Abgesehen von einigen SEK-Szenen, in denen die Musik (Oliver Kranz) lautstarke Akzente setzt, ist der Film jedoch über weite Strecken mehr Drama als Krimi. Dafür stehen Wolfs Vater (Axel Werner), einst Betriebsrat bei der Volkswerft, sowie seine Schwester (Christina Geiße), die gerade den nächsten fatalen Schicksalsschlag verkraften muss. Obwohl der Zweiteiler viel Zeit mit dieser Familie verbringt, bleiben die Figuren ebenso oberflächlich wie die schießübungsfreudigen Mitglieder der kleinen Nazitruppe (als Wortführerin: Samia Chancrin), denn im Zentrum der Geschichte stehen natürlich die Ermittlungen, und auf dieser Ebene ging es in "Stralsund" nie bloß um die Lösung der jeweiligen Fälle.

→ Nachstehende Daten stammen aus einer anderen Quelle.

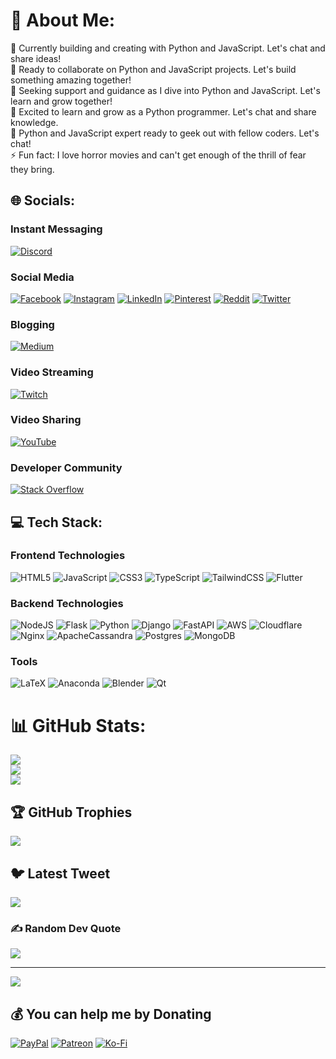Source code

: # 💫 About Me:

🔭 Currently building and creating with Python and JavaScript. Let's chat and share ideas!<br>👯 Ready to collaborate on Python and JavaScript projects. Let's build something amazing together!<br>🤝 Seeking support and guidance as I dive into Python and JavaScript. Let's learn and grow together!<br>🌱 Excited to learn and grow as a Python programmer. Let's chat and share knowledge.<br>💬 Python and JavaScript expert ready to geek out with fellow coders. Let's chat!<br>⚡ Fun fact: I love horror movies and can't get enough of the thrill of fear they bring.

## 🌐 Socials:

### Instant Messaging

[![Discord](https://img.shields.io/badge/Discord-%237289DA.svg?logo=discord&logoColor=white)](https://discord.gg/qQY5nN4xFs)

### Social Media

[![Facebook](https://img.shields.io/badge/Facebook-%231877F2.svg?logo=Facebook&logoColor=white)](https://facebook.com/AlzyWelzyy) [![Instagram](https://img.shields.io/badge/Instagram-%23E4405F.svg?logo=Instagram&logoColor=white)](https://instagram.com/alzy.welzy) [![LinkedIn](https://img.shields.io/badge/LinkedIn-%230077B5.svg?logo=linkedin&logoColor=white)](https://linkedin.com/in/in/manvendrarajpoot/) [![Pinterest](https://img.shields.io/badge/Pinterest-%23E60023.svg?logo=Pinterest&logoColor=white)](https://pinterest.com/welzyalzy) [![Reddit](https://img.shields.io/badge/Reddit-%23FF4500.svg?logo=Reddit&logoColor=white)](https://reddit.com/user/AlzyWelzyy) [![Twitter](https://img.shields.io/badge/Twitter-%231DA1F2.svg?logo=Twitter&logoColor=white)](https://twitter.com/AlzyWelzy)

### Blogging

[![Medium](https://img.shields.io/badge/Medium-12100E?logo=medium&logoColor=white)](https://medium.com/@@AlzyWelzy)

### Video Streaming

[![Twitch](https://img.shields.io/badge/Twitch-%239146FF.svg?logo=Twitch&logoColor=white)](https://twitch.tv/alzywelzy)

### Video Sharing

[![YouTube](https://img.shields.io/badge/YouTube-%23FF0000.svg?logo=YouTube&logoColor=white)](https://youtube.com/@AlzyWelzy)

### Developer Community

[![Stack Overflow](https://img.shields.io/badge/-Stackoverflow-FE7A16?logo=stack-overflow&logoColor=white)](https://stackoverflow.com/users/18848777)

## 💻 Tech Stack:

### Frontend Technologies

![HTML5](https://img.shields.io/badge/html5-%23E34F26.svg?style=flat-square&logo=html5&logoColor=white)
![JavaScript](https://img.shields.io/badge/javascript-%23323330.svg?style=flat-square&logo=javascript&logoColor=%23F7DF1E)
![CSS3](https://img.shields.io/badge/css3-%231572B6.svg?style=flat-square&logo=css3&logoColor=white)
![TypeScript](https://img.shields.io/badge/typescript-%23007ACC.svg?style=flat-square&logo=typescript&logoColor=white)
![TailwindCSS](https://img.shields.io/badge/tailwindcss-%2338B2AC.svg?style=flat-square&logo=tailwind-css&logoColor=white)
![Flutter](https://img.shields.io/badge/Flutter-%2302569B.svg?style=flat-square&logo=Flutter&logoColor=white)

### Backend Technologies

![NodeJS](https://img.shields.io/badge/node.js-6DA55F?style=flat-square&logo=node.js&logoColor=white)
![Flask](https://img.shields.io/badge/flask-%23000.svg?style=flat-square&logo=flask&logoColor=white)
![Python](https://img.shields.io/badge/python-3670A0?style=flat-square&logo=python&logoColor=ffdd54)
![Django](https://img.shields.io/badge/django-%23092E20.svg?style=flat-square&logo=django&logoColor=white)
![FastAPI](https://img.shields.io/badge/FastAPI-005571?style=flat-square&logo=fastapi)
![AWS](https://img.shields.io/badge/AWS-%23FF9900.svg?style=flat-square&logo=amazon-aws&logoColor=white)
![Cloudflare](https://img.shields.io/badge/Cloudflare-F38020?style=flat-square&logo=Cloudflare&logoColor=white)
![Nginx](https://img.shields.io/badge/nginx-%23009639.svg?style=flat-square&logo=nginx&logoColor=white)
![ApacheCassandra](https://img.shields.io/badge/cassandra-%231287B1.svg?style=flat-square&logo=apache-cassandra&logoColor=white)
![Postgres](https://img.shields.io/badge/postgres-%23316192.svg?style=flat-square&logo=postgresql&logoColor=white)
![MongoDB](https://img.shields.io/badge/MongoDB-%234ea94b.svg?style=flat-square&logo=mongodb&logoColor=white)

### Tools

![LaTeX](https://img.shields.io/badge/latex-%23008080.svg?style=flat-square&logo=latex&logoColor=white)
![Anaconda](https://img.shields.io/badge/Anaconda-%2344A833.svg?style=flat-square&logo=anaconda&logoColor=white)
![Blender](https://img.shields.io/badge/blender-%23F5792A.svg?style=flat-square&logo=blender&logoColor=white)
![Qt](https://img.shields.io/badge/Qt-%23217346.svg?style=flat-square&logo=Qt&logoColor=white)

# 📊 GitHub Stats:

![](https://github-readme-stats.vercel.app/api?username=AlzyWelzy&theme=default&hide_border=false&include_all_commits=true&count_private=true)<br/>
![](https://github-readme-streak-stats.herokuapp.com/?user=AlzyWelzy&theme=default&hide_border=false)<br/>
![](https://github-readme-stats.vercel.app/api/top-langs/?username=AlzyWelzy&theme=default&hide_border=false&include_all_commits=true&count_private=true&layout=compact)

## 🏆 GitHub Trophies

![](https://github-profile-trophy.vercel.app/?username=AlzyWelzy&theme=flat&no-frame=false&no-bg=false&margin-w=4)

## 🐦 Latest Tweet

[![](https://gtce.itsvg.in/api?username=AlzyWelzy)](https://github.com/VishwaGauravIn/github-twitter-card-embed)

### ✍️ Random Dev Quote

![](https://quotes-github-readme.vercel.app/api?type=horizontal&theme=light)

<!-- ### 😂 Random Dev Meme
<img src="https://random-memer.herokuapp.com/" width="512px"/> -->

---

[![](https://visitcount.itsvg.in/api?id=AlzyWelzy&icon=2&color=0)](https://visitcount.itsvg.in)

## 💰 You can help me by Donating

[![PayPal](https://img.shields.io/badge/PayPal-00457C?style=for-the-badge&logo=paypal&logoColor=white)](https://paypal.me/AlzyWelzy) [![Patreon](https://img.shields.io/badge/Patreon-F96854?style=for-the-badge&logo=patreon&logoColor=white)](https://patreon.com/ALzyWelzy) [![Ko-Fi](https://img.shields.io/badge/Ko--fi-F16061?style=for-the-badge&logo=ko-fi&logoColor=white)](https://ko-fi.com/AlzyWelzy)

Die Animositäten innerhalb des Teams haben gerade in den Anfangsjahren den besonderen Reiz der Reihe ausgemacht, zumal Nina Petersen (Katharina Wackernagel) bislang kein Glück mit ihren Beziehungen im Kollegenkreis hatte. In der letzten Episode ist ihr LKA-Freund Thomas (Johannes Zirner), bislang bloß Berater, zum Leiter der Kriminalpolizei ernannt worden; mit ihren Vorgesetzten hat die Kommissarin allerdings immer Ärger gehabt. Das gilt auch diesmal, zumal sie Grund zu der Annahme hat, dass Thomas nicht auf ihrer Seite steht: LKA-Chef Hagner (Rainer Furch), dem Thomas zu großem Dank verpflichtet ist, legt größeren Wert auf die Unterwanderung der Nazi-Aussteiger als auf die Aufklärung des Mordes an dem Volkswerft-Abwickler. Interessanter und auch schauspielerisch auf einem anderen Niveau ist ohnehin die Konfrontation von Petersens Kollege Hidde (Alexander Held) mit seiner eigenen Vergangenheit: Auf einem Foto, dass die maßgeblichen Beteiligten der Abwicklung zeigt, ist auch seine Ex-Frau (Lena Stolze) zu sehen. Die lakonische Beiläufigkeit, mit der Kanonenberg und Kraemer – Konzept und Charaktere haben sie gemeinsam entwickelt – die Tragödie dieser Beziehung erzählen, hätte dem Zweiteiler, der sich viel zu oft in üblicher Krimiroutine verliert, auch an andere Stelle gut getan. Die Treuhand-Ebene ist hochinteressant, der Rest ist oft bloß Ballast. Der zweite Teil steht bereits in der Mediathek, die ZDF-Ausstrahlung ist am 1. September.